**Data records**
━━━

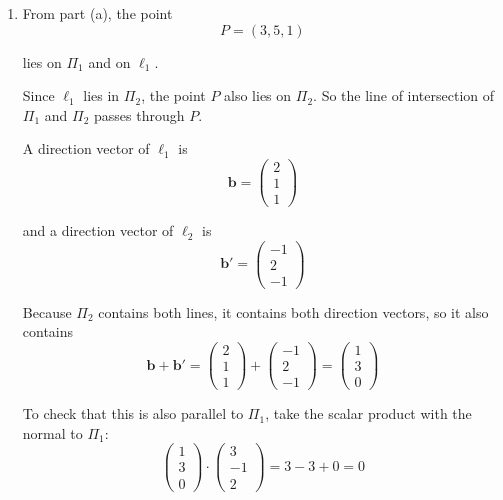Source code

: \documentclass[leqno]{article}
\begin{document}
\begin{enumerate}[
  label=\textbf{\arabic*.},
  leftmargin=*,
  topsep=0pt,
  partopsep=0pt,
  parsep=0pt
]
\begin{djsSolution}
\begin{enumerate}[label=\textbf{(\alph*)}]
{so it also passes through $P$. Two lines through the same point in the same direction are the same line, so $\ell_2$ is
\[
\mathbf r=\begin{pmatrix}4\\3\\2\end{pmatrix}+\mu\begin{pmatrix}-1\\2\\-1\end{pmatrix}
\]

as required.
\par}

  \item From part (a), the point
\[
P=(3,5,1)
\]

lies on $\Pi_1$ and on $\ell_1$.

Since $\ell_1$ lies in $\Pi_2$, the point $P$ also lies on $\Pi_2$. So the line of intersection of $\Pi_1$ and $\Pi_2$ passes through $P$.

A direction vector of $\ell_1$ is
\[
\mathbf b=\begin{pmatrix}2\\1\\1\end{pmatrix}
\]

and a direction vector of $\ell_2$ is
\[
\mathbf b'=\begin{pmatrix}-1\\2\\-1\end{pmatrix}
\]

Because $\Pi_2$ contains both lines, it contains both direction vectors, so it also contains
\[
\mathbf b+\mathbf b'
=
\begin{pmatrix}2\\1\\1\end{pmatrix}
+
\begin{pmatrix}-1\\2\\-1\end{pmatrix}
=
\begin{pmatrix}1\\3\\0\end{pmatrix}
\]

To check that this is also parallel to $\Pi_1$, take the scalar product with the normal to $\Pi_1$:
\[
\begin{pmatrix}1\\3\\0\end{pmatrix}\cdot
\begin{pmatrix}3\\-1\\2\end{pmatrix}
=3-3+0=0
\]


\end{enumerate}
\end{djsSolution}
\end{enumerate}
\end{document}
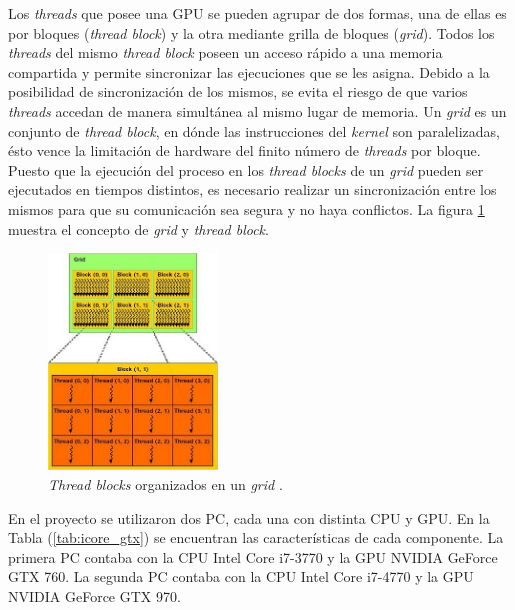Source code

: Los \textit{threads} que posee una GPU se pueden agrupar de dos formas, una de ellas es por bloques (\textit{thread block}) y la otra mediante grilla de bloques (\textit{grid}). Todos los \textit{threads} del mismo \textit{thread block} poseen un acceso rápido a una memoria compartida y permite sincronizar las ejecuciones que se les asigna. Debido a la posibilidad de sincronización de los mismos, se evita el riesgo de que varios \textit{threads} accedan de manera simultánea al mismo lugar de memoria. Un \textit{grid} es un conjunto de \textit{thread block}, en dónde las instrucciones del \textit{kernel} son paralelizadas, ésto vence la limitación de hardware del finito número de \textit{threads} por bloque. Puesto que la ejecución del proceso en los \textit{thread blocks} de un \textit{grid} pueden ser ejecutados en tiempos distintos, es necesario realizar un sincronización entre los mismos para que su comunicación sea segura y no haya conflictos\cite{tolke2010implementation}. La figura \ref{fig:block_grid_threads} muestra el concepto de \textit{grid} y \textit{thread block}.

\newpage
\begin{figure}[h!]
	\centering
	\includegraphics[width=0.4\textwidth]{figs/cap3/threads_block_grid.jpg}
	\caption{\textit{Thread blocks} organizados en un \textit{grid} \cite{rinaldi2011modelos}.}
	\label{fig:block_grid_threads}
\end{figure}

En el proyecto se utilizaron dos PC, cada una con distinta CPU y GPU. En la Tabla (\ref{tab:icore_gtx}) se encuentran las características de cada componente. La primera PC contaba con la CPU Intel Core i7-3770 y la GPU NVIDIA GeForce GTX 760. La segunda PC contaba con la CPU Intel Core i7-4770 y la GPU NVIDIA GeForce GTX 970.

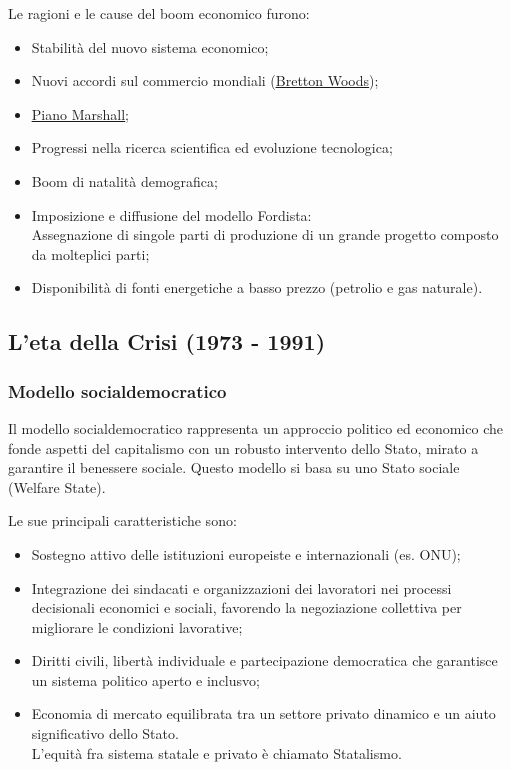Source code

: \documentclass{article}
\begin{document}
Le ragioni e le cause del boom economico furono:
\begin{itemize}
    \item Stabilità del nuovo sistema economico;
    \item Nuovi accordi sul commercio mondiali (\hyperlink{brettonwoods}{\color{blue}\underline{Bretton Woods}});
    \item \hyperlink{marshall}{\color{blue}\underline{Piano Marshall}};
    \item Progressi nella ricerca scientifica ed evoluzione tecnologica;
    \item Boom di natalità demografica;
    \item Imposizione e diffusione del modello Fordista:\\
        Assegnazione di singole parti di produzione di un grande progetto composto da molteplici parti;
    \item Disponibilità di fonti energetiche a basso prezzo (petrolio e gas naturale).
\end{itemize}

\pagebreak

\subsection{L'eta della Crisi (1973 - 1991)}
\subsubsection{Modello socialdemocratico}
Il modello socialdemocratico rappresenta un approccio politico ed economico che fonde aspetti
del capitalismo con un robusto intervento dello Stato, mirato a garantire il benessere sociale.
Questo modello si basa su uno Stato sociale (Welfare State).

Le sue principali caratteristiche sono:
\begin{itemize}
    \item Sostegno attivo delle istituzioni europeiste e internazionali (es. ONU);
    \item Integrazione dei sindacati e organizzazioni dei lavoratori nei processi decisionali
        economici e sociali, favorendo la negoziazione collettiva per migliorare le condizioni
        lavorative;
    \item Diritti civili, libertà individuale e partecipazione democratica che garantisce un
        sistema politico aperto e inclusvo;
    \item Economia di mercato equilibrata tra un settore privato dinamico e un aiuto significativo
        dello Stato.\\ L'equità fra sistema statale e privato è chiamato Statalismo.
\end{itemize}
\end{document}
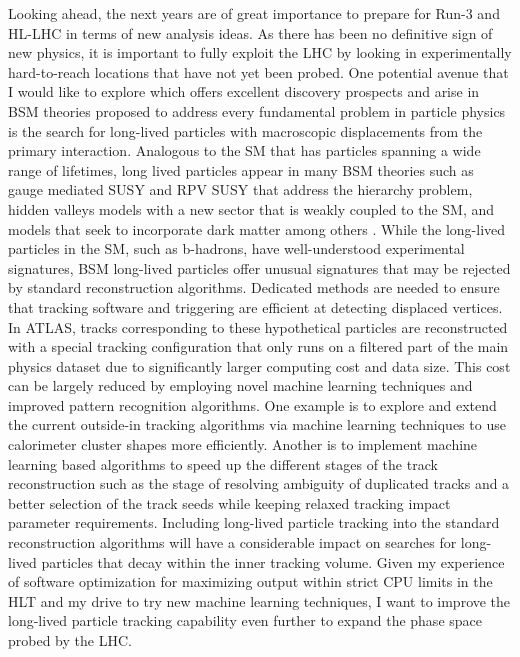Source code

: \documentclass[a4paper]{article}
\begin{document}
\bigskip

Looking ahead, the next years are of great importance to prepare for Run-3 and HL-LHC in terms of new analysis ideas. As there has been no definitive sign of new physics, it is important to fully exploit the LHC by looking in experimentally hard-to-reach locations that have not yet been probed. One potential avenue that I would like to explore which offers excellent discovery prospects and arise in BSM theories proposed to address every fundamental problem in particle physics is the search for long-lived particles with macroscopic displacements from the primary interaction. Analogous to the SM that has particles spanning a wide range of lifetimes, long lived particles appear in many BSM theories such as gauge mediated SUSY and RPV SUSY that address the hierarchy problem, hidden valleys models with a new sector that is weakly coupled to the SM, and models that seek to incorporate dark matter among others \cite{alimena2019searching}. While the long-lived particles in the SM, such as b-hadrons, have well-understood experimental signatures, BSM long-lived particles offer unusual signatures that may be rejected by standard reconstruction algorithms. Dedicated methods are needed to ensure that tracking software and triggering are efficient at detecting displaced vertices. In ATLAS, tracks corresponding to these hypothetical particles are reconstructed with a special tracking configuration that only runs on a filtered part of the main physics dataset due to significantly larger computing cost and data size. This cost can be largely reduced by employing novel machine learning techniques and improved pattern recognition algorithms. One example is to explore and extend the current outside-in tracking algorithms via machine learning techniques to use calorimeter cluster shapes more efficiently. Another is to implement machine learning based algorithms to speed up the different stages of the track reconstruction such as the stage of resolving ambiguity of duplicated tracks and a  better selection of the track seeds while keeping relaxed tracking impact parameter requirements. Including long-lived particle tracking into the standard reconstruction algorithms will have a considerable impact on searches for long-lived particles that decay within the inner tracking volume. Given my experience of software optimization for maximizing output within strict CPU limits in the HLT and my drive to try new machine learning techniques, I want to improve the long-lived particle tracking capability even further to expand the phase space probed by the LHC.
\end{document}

━━━

Provide the count of lines holding the word "through" in these entries, and no other words.

2